EXERCISE »
Beginning at the top of the data below, restate every line word for word until the line containing "in handling packets." has been included, and omit the pictures.
------ DATA TO EXAMINE ------
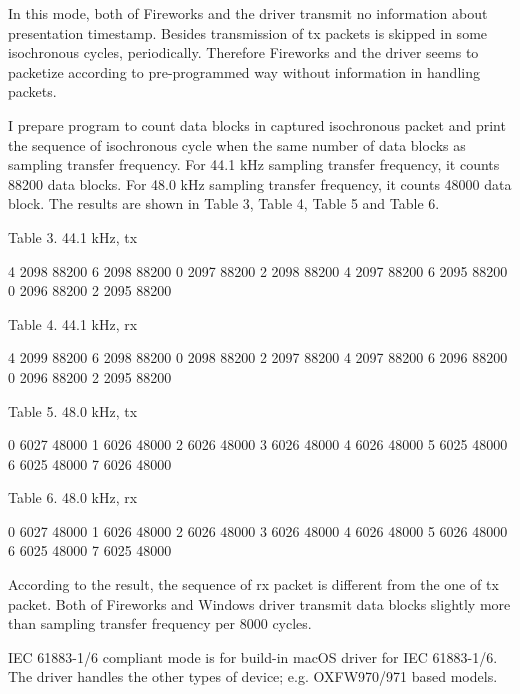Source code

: In this mode, both of Fireworks and the driver transmit no information about presentation timestamp. Besides transmission of tx packets is skipped in some isochronous cycles, periodically. Therefore Fireworks and the driver seems to packetize according to pre-programmed way without information in handling packets.

I prepare program to count data blocks in captured isochronous packet and print the sequence of isochronous cycle when the same number of data blocks as sampling transfer frequency. For 44.1 kHz sampling transfer frequency, it counts 88200 data blocks. For 48.0 kHz sampling transfer frequency, it counts 48000 data block. The results are shown in Table 3, Table 4, Table 5 and Table 6.

Table 3. 44.1 kHz, tx

4 2098 88200
6 2098 88200
0 2097 88200
2 2098 88200
4 2097 88200
6 2095 88200
0 2096 88200
2 2095 88200

Table 4. 44.1 kHz, rx

4 2099 88200
6 2098 88200
0 2098 88200
2 2097 88200
4 2097 88200
6 2096 88200
0 2096 88200
2 2095 88200

Table 5. 48.0 kHz, tx

0 6027 48000
1 6026 48000
2 6026 48000
3 6026 48000
4 6026 48000
5 6025 48000
6 6025 48000
7 6026 48000

Table 6. 48.0 kHz, rx

0 6027 48000
1 6026 48000
2 6026 48000
3 6026 48000
4 6026 48000
5 6026 48000
6 6025 48000
7 6025 48000

According to the result, the sequence of rx packet is different from the one of tx packet. Both of Fireworks and Windows driver transmit data blocks slightly more than sampling transfer frequency per 8000 cycles.

IEC 61883-1/6 compliant mode is for build-in macOS driver for IEC 61883-1/6. The driver handles the other types of device; e.g. OXFW970/971 based models.

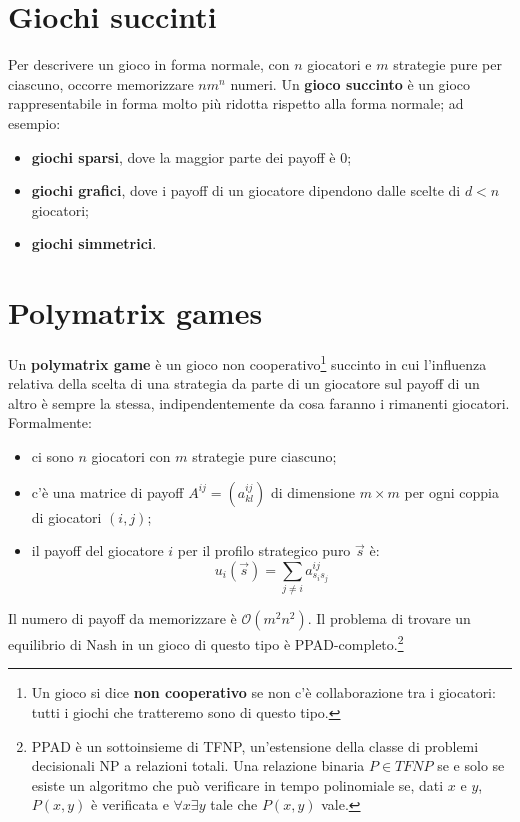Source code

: \section{Giochi succinti}

Per descrivere un gioco in forma normale, con $n$ giocatori e $m$ strategie pure per ciascuno, occorre memorizzare $n m^n$ numeri. Un \textbf{gioco succinto} è un gioco rappresentabile in forma molto più ridotta rispetto alla forma normale; ad esempio:
\begin{itemize}
	\item \textbf{giochi sparsi}, dove la maggior parte dei payoff è $0$;
	\item \textbf{giochi grafici}, dove i payoff di un giocatore dipendono dalle scelte di $d < n$ giocatori;
	\item \textbf{giochi simmetrici}.
\end{itemize}

\section{Polymatrix games}

Un \textbf{polymatrix game} è un gioco non cooperativo\footnote{Un gioco si dice \textbf{non cooperativo} se non c'è collaborazione tra i giocatori: tutti i giochi che tratteremo sono di questo tipo.} succinto in cui l'influenza relativa della scelta di una strategia da parte di un giocatore sul payoff di un altro è sempre la stessa, indipendentemente da cosa faranno i rimanenti giocatori. Formalmente:
\begin{itemize}
	\item ci sono $n$ giocatori con $m$ strategie pure ciascuno;
	\item c'è una matrice di payoff $A^{ij} = (a_{kl}^{ij})$ di dimensione $m \times m$ per ogni coppia di giocatori $(i, j)$;
	\item il payoff del giocatore $i$ per il profilo strategico puro $\vec{s}$ è:
	\begin{displaymath}
		u_i(\vec{s}) = \sum_{j \neq i} a_{s_i s_j}^{ij}
	\end{displaymath}
\end{itemize}
Il numero di payoff da memorizzare è $\mathcal{O}(m^2 n^2)$. Il problema di trovare un equilibrio di Nash in un gioco di questo tipo è PPAD-completo.\footnote{PPAD è un sottoinsieme di TFNP, un'estensione della classe di problemi decisionali NP a relazioni totali. Una relazione binaria $P \in TFNP$ se e solo se esiste un algoritmo che può verificare in tempo polinomiale se, dati $x$ e $y$, $P(x, y)$ è verificata e $\forall x \exists y$ tale che $P(x, y)$ vale.}

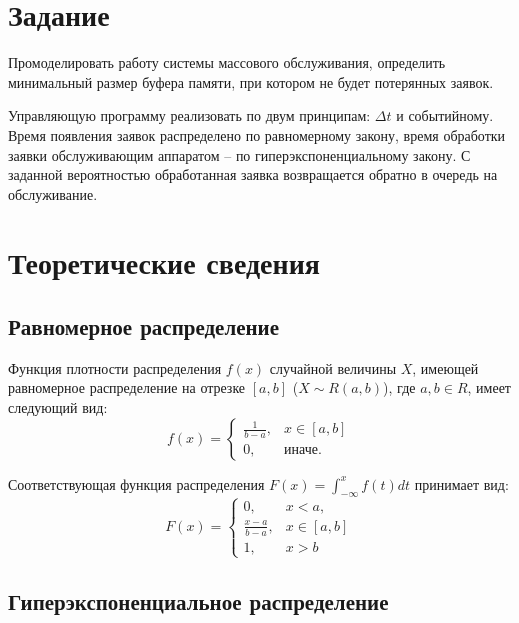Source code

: \documentclass[14pt, a4paper]{extarticle}
\begin{document}


\setcounter{page}{2}

\section{Задание}

Промоделировать работу системы массового обслуживания, определить минимальный размер буфера памяти, при котором не будет потерянных заявок. 

Управляющую программу реализовать по двум принципам: $\Delta t$ и событийному. Время появления заявок распределено по равномерному закону, время обработки заявки обслуживающим аппаратом -- по гиперэкспоненциальному закону. С заданной вероятностью обработанная заявка возвращается обратно в очередь на обслуживание.

\section{Теоретические сведения}

\subsection{Равномерное распределение}

Функция плотности распределения $f(x)$ случайной величины $X$, имеющей равномерное распределение на отрезке $[a, b]$ ($X \sim R(a, b)$), где $a, b \in R$, имеет следующий вид:
\begin{equation}
	f(x)=\begin{cases}
		\frac{1}{b - a}, & x \in [a, b] \\
		0, & \text{иначе}.
	\end{cases}
\end{equation}

Соответствующая функция распределения $F(x) = \int_{-\infty}^{x}f(t)dt$ принимает вид: 
\begin{equation}
	F(x)=\begin{cases}
		0, & x < a, \\
		\frac{x - a}{b - a}, & x \in [a, b] \\
		1, & x > b
	\end{cases}
\end{equation}


\subsection{Гиперэкспоненциальное распределение}
\end{document}

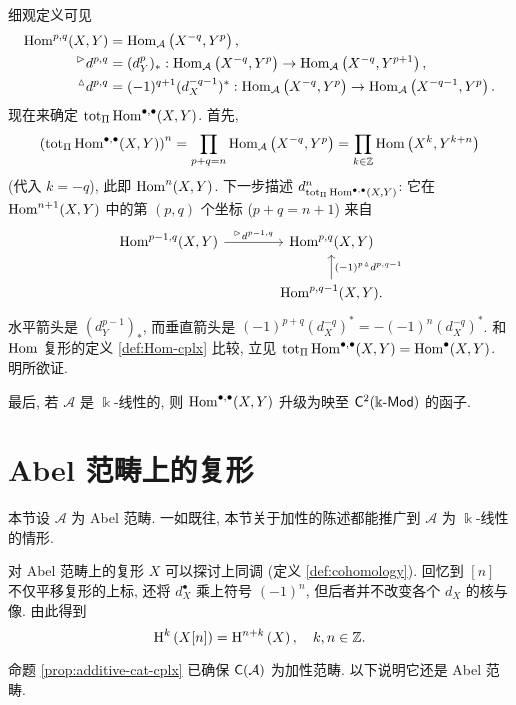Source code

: \begin{example}
	细观定义可见
	\begin{equation*}\begin{aligned}
		\operatorname{Hom}^{p, q}(X, Y) & = \operatorname{Hom}_{\mathcal{A}}\left( X^{-q}, Y^p \right), \\
		{}^\vartriangleright d^{p, q} & = (d_Y^p)_* : \operatorname{Hom}_{\mathcal{A}}\left( X^{-q}, Y^p \right) \to \operatorname{Hom}_{\mathcal{A}}\left( X^{-q}, Y^{p+1} \right), \\
		{}^\vartriangle d^{p, q} & = (-1)^{q+1} (d_X^{-q-1})^* : \operatorname{Hom}_{\mathcal{A}}\left( X^{-q}, Y^p \right) \to \operatorname{Hom}_{\mathcal{A}}\left( X^{-q-1}, Y^p \right).
	\end{aligned}\end{equation*}
	现在来确定 $\operatorname{tot}_{\Pi} \operatorname{Hom}^{\bullet, \bullet}(X, Y)$. 首先,
	\[ \left(\operatorname{tot}_{\Pi} \operatorname{Hom}^{\bullet, \bullet}(X, Y)\right)^n = \prod_{p+q=n} \operatorname{Hom}_{\mathcal{A}}\left( X^{-q}, Y^p \right) = \prod_{k \in \mathbb{Z}} \operatorname{Hom}\left( X^k, Y^{k+n} \right) \]
	(代入 $k = -q$), 此即 $\operatorname{Hom}^n(X, Y)$. 下一步描述 $d_{\operatorname{tot}_{\Pi} \operatorname{Hom}^{\bullet, \bullet}(X, Y)}^n$: 它在 $\operatorname{Hom}^{n+1}(X, Y)$ 中的第 $(p, q)$ 个坐标 ($p + q = n+1$) 来自
	\[\begin{tikzcd}[column sep=large]
		\Hom^{p-1, q}(X, Y) \arrow[r, "{\dhori^{p-1, q}}"] & \Hom^{p, q}(X, Y) \\
		& \Hom^{p, q-1}(X, Y) \arrow[u, "{(-1)^p \dvert^{p, q-1}}"'] .
	\end{tikzcd}\]
	水平箭头是 $(d_Y^{p-1})_*$, 而垂直箭头是 $(-1)^{p+q} (d_X^{-q})^* = -(-1)^n (d_X^{-q})^*$. 和 $\operatorname{Hom}$ 复形的定义 \ref{def:Hom-cplx} 比较, 立见 $\operatorname{tot}_{\Pi} \operatorname{Hom}^{\bullet, \bullet}(X, Y) = \operatorname{Hom}^\bullet(X, Y)$. 明所欲证.

	最后, 若 $\mathcal{A}$ 是 $\Bbbk$-线性的, 则 $\operatorname{Hom}^{\bullet, \bullet}(X, Y)$ 升级为映至 $\mathsf{C}^2(\Bbbk\text{-}\mathsf{Mod})$ 的函子.
\end{example}

\section{Abel 范畴上的复形}\label{sec:Abel-cplx}
本节设 $\mathcal{A}$ 为 Abel 范畴. 一如既往, 本节关于加性的陈述都能推广到 $\mathcal{A}$ 为 $\Bbbk$-线性的情形.

对 Abel 范畴上的复形 $X$ 可以探讨上同调 (定义 \ref{def:cohomology}). 回忆到 $[n]$ 不仅平移复形的上标, 还将 $d_X^\bullet$ 乘上符号 $(-1)^n$, 但后者并不改变各个 $d_X$ 的核与像. 由此得到
\[ \operatorname{H}^k\left( X[n] \right) = \operatorname{H}^{n+k} \left(X \right), \quad k, n \in \mathbb{Z} . \]

命题 \ref{prop:additive-cat-cplx} 已确保 $\mathsf{C}(\mathcal{A})$ 为加性范畴. 以下说明它还是 Abel 范畴.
------
ANSWER BOX »
Source code

: In this mode, both of Fireworks and the driver transmit no information about presentation timestamp. Besides transmission of tx packets is skipped in some isochronous cycles, periodically. Therefore Fireworks and the driver seems to packetize according to pre-programmed way without information in handling packets.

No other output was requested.